Katma Değer Vergisi, tüketim üzerinden alınan dolaylı bir vergi türüdür. Verginin tahsili nedeniyle mali idarenin katlandığı maliyetin az olması nedeniyle ülke hazinelerinde toplam vergi gelirleri içerisinde önemli bir ağırlığa sahiptir.

Katma Değer Vergisi genel nitelikli bir tüketim vergisidir. Bu nedenle KDV, emtiaların ve hizmetlerin fiyatlarının içerisine dahildir. Tüketim vergileri neredeyse tüm ülke ekonomilerinde yoğun bir şekilde salınmaktadır. Tüketim vergileri yapı itibariyle bireylerin harcanabilir gelirini tüketimde kullanmasını durumunda vergilemeyi amaç edinmiştir. Bu özelliğinden ötürü, bireysel gelir vergileri ile harcama vergileri birbirini tamamlamaktadır([1]).

KDV genel olarak yayılı tüketim vergisidir. İmâl edilen emtia veya hizmetin yalnızca imalat, toptan, perakende satışı safhasında ve belirli emtia veya hizmetlerden alınan bir vergi olmayıp, emtia ve hizmetlerin bütün safhalarının verginin konusuna girdiği bir vergi türüdür. İmâl edilen mal veya hizmetin nihai tüketici tarafından satın alınıp kullanımı ile vergileme sona ermektedir. Diğer bir söylemle KDV’de mükellef emtiayı satın alan nihai tüketicidir.

KDV’de emtianın veya hizmetin üretilmesi esnasında tüm safhalarında verginin konusuna girmesi, verginin piramitleşmesine yol açar. Diğer bir ifadeyle bir ürünün ilk üretiminden nihai olarak tüketilmesine kadar olan tüm safhalardan vergi alınması verginin nihai mükellefi olan tüketici bakımından oldukça büyük bir yük teşkil etmektedir. Yaşanan bu olumsuzluğu gidermek amacıyla “indirim mekanizması” tesis edilmiştir.

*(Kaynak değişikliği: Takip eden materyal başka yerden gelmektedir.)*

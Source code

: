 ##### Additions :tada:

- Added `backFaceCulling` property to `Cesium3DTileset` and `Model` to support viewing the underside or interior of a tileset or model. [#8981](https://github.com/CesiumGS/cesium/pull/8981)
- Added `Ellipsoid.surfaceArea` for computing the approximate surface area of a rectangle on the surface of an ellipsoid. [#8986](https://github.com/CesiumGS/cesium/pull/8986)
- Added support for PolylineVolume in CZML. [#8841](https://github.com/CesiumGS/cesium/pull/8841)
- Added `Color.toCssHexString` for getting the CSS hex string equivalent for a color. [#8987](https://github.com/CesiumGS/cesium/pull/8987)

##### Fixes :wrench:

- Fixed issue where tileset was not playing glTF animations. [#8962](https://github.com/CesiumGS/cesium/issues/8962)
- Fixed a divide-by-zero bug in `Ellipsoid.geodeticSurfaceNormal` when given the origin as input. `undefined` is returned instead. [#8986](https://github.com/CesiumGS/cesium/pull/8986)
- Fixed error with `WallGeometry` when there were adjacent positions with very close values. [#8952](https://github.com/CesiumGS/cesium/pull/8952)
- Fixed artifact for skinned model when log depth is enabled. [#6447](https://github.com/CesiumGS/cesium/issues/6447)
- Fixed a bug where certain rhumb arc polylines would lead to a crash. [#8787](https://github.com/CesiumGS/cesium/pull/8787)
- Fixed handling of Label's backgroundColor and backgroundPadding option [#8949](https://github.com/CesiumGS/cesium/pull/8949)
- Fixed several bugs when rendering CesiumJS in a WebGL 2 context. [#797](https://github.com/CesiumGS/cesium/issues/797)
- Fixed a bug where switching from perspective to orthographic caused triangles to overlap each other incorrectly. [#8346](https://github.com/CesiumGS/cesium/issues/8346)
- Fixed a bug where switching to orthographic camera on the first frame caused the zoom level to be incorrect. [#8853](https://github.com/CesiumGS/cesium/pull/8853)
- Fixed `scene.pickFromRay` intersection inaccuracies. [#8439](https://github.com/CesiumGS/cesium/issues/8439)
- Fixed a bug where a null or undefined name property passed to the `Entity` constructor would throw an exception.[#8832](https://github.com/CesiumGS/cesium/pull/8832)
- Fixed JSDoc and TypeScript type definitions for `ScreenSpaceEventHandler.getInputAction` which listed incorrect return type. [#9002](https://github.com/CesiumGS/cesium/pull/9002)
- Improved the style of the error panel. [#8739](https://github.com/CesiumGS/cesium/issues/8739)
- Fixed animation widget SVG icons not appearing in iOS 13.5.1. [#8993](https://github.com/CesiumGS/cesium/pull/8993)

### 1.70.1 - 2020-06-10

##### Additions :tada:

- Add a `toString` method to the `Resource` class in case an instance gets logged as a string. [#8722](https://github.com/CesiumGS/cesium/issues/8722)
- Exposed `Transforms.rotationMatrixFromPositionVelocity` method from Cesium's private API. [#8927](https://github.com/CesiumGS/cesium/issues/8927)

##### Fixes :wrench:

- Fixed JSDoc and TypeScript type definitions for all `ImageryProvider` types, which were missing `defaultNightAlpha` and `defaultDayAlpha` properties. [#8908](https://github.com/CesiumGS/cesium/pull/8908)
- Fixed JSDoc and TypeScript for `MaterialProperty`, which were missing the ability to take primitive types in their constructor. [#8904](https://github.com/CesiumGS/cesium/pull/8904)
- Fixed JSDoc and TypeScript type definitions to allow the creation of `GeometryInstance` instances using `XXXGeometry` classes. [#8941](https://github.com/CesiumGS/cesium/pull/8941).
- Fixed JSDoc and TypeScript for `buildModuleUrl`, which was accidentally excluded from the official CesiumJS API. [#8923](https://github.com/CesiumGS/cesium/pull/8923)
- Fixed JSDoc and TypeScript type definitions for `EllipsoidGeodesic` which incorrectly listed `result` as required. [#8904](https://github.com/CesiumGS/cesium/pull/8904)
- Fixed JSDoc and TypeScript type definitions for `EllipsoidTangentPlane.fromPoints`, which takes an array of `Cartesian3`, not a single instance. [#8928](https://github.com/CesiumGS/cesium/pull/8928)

KDV’de indirim mekanizmasında bir ürünün üretimi için katlanılan KDV yükü, mükellefin yaptığı satış nedeniyle mali idareye ödenecek vergiden mahsup edilmektedir. Belirli bir dönemde bir üreticinin üretim nedeniyle yüklendiği KDV, mal veya hizmet satışı nedeniyle ödenmesi gereken KDV den mahsup edilmektedir. Eğer ortada pozitif bir bakiye varsa söz konusu tutar beyan edilip ödenmektedir. Aksi durumda mükellefin indirim hakkı bir sonraki döneme devretmektedir.

KDV, hazineye gelir sağlaması ve aynı zamanda ekonomik istikrarsızlıklarda mücadelede etkili bir mücadele aracı olması yönüyle işlevsel bir vergidir. Siyasi otorite, ilgili ülkenin içinde bulunduğu konjonktüre göre gerek KDV oranını, gerekse bu vergiye ait vergi harcamalarını (istisna, indirim, muafiyet, teşvik gibi) kullanarak yaşanan ekonomik dalgalanmaları bertaraf edebilmektedir.

Ülkemizde de yukarıda ifade edilen uygulamalara sıklıkla başvurulmaktadır. 07 Temmuz 2023 tarih ve 32241 sayılı Resmi Gazete yayımlanan 5346 sayılı Cumhurbaşkanı Kararı ile KDV oranlarında güncellemeye gidilmiştir. Söz konusu karara göre 10 Temmuz 2023 tarihinden itibaren uygulanmak üzere, genel KDV oranı yüzde 18’den yüzde 20’ye; Kanuna ekli (II) sayılı listede yer verilen teslim ve hizmetler için uygulanan oran ise yüzde 8’den yüzde 10’a arttırılmıştır. (I) sayılı listede yer verilen teslim ve hizmetler için değişikliğe gidilmeyerek % 1 oran uygulanmaya devam edilecektir.